Testimony established that large amounts of drugs were being trafficked, including more than 56 kilos of cocaine and more than 17 kilos of marijuana dating back to 2016. Law enforcement searched cellphone records to determine drug trafficking locations and activities.
Easley said they also conducted a tax and financial investigation showing Everett lied about his income.
“Everett lived a lavish lifestyle,” said Easley, who added that Everett did not report income for 2018. “He had a 3,000 square foot home, three late-model vehicles, he took his family on vacation to California and the Caribbean, but his reported income for 2017 was negative $29,544.
“His lavish lifestyle was not earned, it was bought and paid for by the young men he dragged into his drug-trafficking plot and the evil he inflicted on the Fayetteville community. “
Easley said while state charges were pending, Everett used social media and the media to attack the Fayetteville Police Department and the Cumberland County District Attorney’s Office, claiming he was framed by the police and that evidence had been filed. These claims were investigated internally and found to be false, Easley said.
He also said Everett attempted to bribe and threaten witnesses and took to social media to present a deceptive campaign against law enforcement.
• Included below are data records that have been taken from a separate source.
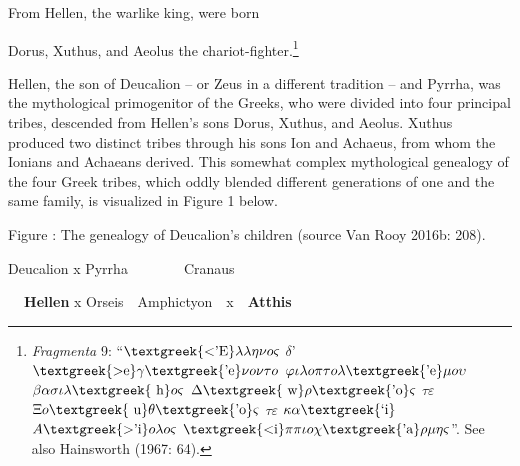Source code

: \begin{styleQuote}
From Hellen, the warlike king, were born
\end{styleQuote}

\begin{styleQuote}
Dorus, Xuthus, and Aeolus the chariot-fighter.\footnote{ \textit{Fragmenta} 9: “$\text{\textgreek{<'E}}\lambda \lambda \eta \nu o\varsigma $ $\delta $’ $\text{\textgreek{>e}}\gamma \text{\textgreek{'e}}\nu o\nu \tau o$ $\varphi \iota \lambda o\pi \tau o\lambda \text{\textgreek{'e}}\mu o\upsilon $ $\beta \alpha \sigma \iota \lambda \text{\textgreek{~h}}o\varsigma $ {\textbar} $\Delta \text{\textgreek{~w}}\rho \text{\textgreek{'o}}\varsigma $ $\tau \varepsilon $ $\Xi o\text{\textgreek{~u}}\theta \text{\textgreek{'o}}\varsigma $ $\tau \varepsilon $ $\kappa \alpha \text{\textgreek{`i}}$ $A\text{\textgreek{>'i}}o\lambda o\varsigma $ $\text{\textgreek{<i}}\pi \pi \iota o\chi \text{\textgreek{'a}}\rho \mu \eta \varsigma $”. See also Hainsworth (1967: 64).}
\end{styleQuote}

\begin{styleStandard}
Hellen, the son of Deucalion – or Zeus in a different tradition – and Pyrrha, was the mythological primogenitor of the Greeks, who were divided into four principal tribes, descended from Hellen’s sons Dorus, Xuthus, and Aeolus. Xuthus produced two distinct tribes through his sons Ion and Achaeus, from whom the Ionians and Achaeans derived. This somewhat complex mythological genealogy of the four Greek tribes, which oddly blended different generations of one and the same family, is visualized in Figure 1 below.
\end{styleStandard}

\begin{stylecaption}
Figure : The genealogy of Deucalion’s children (source Van Rooy 2016b: 208).
\end{stylecaption}

\begin{styleStandard}
Deucalion x Pyrrha\ \ \ \ \ \ \ \ Cranaus
\end{styleStandard}

\begin{styleListParagraph}
\textbf{\ \ Hellen} x Orseis\ \ Amphictyon\ \ x\ \ \textbf{Atthis}
\end{styleListParagraph}

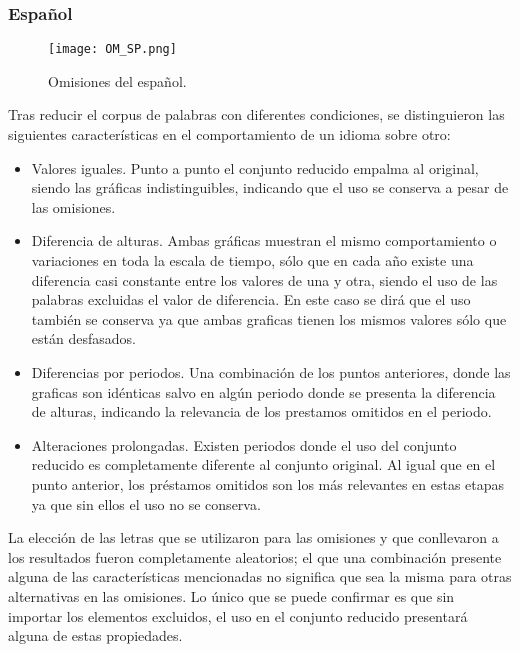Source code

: \newpage
\subsubsection*{Español}

\begin{figure}[h!]
	\centering
	\texttt{[image: OM\_SP.png]}
	\label{fig.OM_SP}
	\caption{Omisiones del español.}
\end{figure}


Tras reducir el corpus de palabras con diferentes condiciones, se distinguieron las siguientes características en el comportamiento de un idioma sobre otro:


\begin{itemize}
	
	\item Valores iguales. Punto a punto el conjunto reducido empalma al original, siendo las gráficas indistinguibles, indicando que el uso se conserva a pesar de las omisiones. 
		
	\item Diferencia de alturas. Ambas gráficas muestran el mismo comportamiento o variaciones en toda la escala de tiempo,  sólo que  en cada año existe una diferencia casi constante entre los valores de una y otra, siendo el uso de las palabras excluidas el valor de diferencia.  En este caso se dirá que el uso también se conserva ya que ambas graficas tienen los mismos valores sólo que están desfasados. 
	
	\item Diferencias por periodos. Una combinación de los puntos anteriores,  donde las graficas son idénticas salvo en algún periodo donde se presenta la diferencia de alturas, indicando la relevancia de los prestamos omitidos en el periodo. 
	
	\item Alteraciones prolongadas. Existen periodos donde el uso del conjunto reducido es completamente diferente al conjunto original. Al igual que en el punto anterior, los préstamos omitidos son los más relevantes en estas etapas ya que sin ellos el uso no se conserva.
			
\end{itemize}


La elección de las letras que se utilizaron para las omisiones y que conllevaron a los resultados fueron completamente aleatorios;  el que una combinación presente alguna de las características mencionadas no significa que sea la misma para otras alternativas en las omisiones. Lo único que se puede confirmar es que sin importar los elementos excluidos, el uso en el conjunto reducido presentará alguna de estas propiedades. 

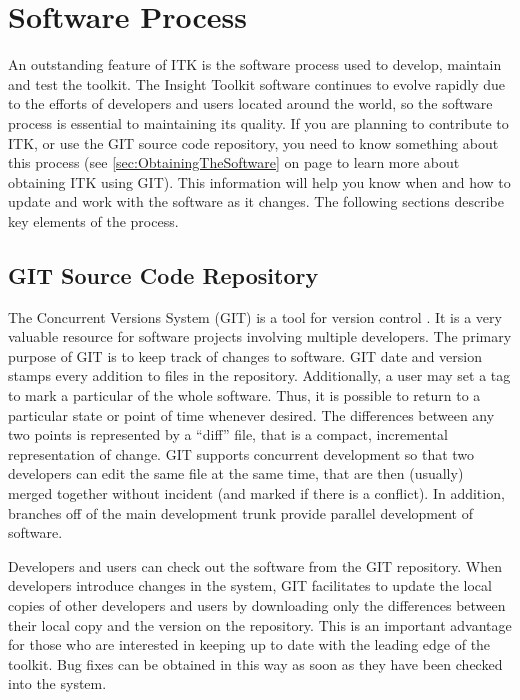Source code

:\chapter{Software Process}
\label{chapter:SoftwareProcess}

An outstanding feature of ITK is the software process used to develop,
maintain and test the toolkit. The Insight Toolkit software continues to
evolve rapidly due to the efforts of developers and users located around the
world, so the software process is essential to maintaining its quality. If
you are planning to contribute to ITK, or use the GIT source code repository,
you need to know something about this process (see
\ref{sec:ObtainingTheSoftware} on page \pageref{sec:ObtainingTheSoftware} to
learn more about obtaining ITK using GIT). This information will help you
know when and how to update and work with the software as it changes. The
following sections describe key elements of the process.

\section{GIT Source Code Repository}
\label{sec:GITRepository}


The Concurrent Versions System (GIT) is a tool for version control
\cite{Fogel1999}. It is a very valuable resource for software projects
involving multiple developers.  The primary purpose of GIT is to keep
track of changes to software. GIT date and version stamps every
addition to files in the repository. Additionally, a user may set a
tag to mark a particular of the whole software. Thus, it is possible
to return to a particular state or point of time whenever desired. The
differences between any two points is represented by a ``diff'' file,
that is a compact, incremental representation of change. GIT supports
concurrent development so that two developers can edit the same file
at the same time, that are then (usually) merged together without
incident (and marked if there is a conflict). In addition, branches
off of the main development trunk provide parallel development of
software.

Developers and users can check out the software from the GIT repository. When
developers introduce changes in the system,  GIT facilitates to update the
local copies of other developers and users by downloading only the differences
between their local copy and the version on the repository.  This is an
important advantage for those who are interested in keeping up to date with the
leading edge of the toolkit. Bug fixes can be obtained in this way as soon as
they have been checked into the system.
“I want to commend the Fayetteville Police Department and Chief Gina Hawkins and her leadership and their work in disrupting and busting drug dealers in Cumberland County,” Easley said. “Those who bring poison and violence to our communities. Even in the face of false accusations and character attacks, your officers remained committed. »
Hawkins said perseverance was the word of the day.
“It took our agents, our agency and our community a long time to find out the truth,” Hawkins said. “We are delighted to take these weapons off the streets. These drugs come out of our community. And to show you that we’re here for the long haul.”
ATF Special Agent in Charge Brian Mims said his agency worked closely with the police department and the U.S. Attorney’s Office to close the case.
“The threat this topic posed to the community cannot be underestimated,” Mims said. “Large quantities of drugs and firearms, which were loaded and ready to be fired, were found in a business that served parents and children. It was a tragedy waiting to happen.
Mims said the partnership between the agencies has been instrumental in criminal convictions.
In May, a jury found Everett guilty of six felonies of drug trafficking and firearms offenses. In addition to the 40-year prison sentence, Everett was also ordered to pay $4 million from the proceeds of his illegal operation.
Her partner, Davis, had previously been sentenced to 11 years in federal prison. Victoria Everett has not been charged in federal court, authorities said.